======== ENTRIES SUPPLIED ========
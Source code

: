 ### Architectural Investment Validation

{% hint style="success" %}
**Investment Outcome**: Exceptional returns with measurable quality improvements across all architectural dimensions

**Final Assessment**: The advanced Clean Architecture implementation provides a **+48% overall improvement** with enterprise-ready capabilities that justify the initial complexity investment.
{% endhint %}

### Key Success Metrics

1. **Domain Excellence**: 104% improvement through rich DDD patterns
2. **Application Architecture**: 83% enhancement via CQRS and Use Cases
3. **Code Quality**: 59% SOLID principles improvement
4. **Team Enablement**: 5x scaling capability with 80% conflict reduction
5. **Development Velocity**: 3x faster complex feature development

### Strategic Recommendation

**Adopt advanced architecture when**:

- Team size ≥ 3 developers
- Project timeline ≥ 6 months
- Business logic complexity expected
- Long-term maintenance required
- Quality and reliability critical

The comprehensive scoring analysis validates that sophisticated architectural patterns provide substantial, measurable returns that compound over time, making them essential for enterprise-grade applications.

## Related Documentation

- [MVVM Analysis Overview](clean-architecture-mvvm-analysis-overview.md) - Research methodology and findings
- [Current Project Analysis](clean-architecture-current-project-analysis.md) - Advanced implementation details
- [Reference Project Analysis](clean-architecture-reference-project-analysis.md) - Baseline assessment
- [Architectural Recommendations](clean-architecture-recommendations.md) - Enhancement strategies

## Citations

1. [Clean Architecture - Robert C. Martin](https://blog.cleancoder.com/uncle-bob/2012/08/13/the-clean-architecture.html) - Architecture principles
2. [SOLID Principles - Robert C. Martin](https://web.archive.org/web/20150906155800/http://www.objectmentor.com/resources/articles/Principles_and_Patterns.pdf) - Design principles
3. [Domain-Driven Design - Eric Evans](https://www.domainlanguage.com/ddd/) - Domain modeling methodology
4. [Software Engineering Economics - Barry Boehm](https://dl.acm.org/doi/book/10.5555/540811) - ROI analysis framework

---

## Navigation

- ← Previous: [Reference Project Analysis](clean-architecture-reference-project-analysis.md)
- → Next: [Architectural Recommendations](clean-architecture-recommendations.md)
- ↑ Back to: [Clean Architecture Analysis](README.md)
========
--- TRY IT ---
When the word "Team" shows up in a line of the entries, report that line.

--- ANSWER SPACE ---
4. **Team Enablement**: 5x scaling capability with 80% conflict reduction
- Team size ≥ 3 developers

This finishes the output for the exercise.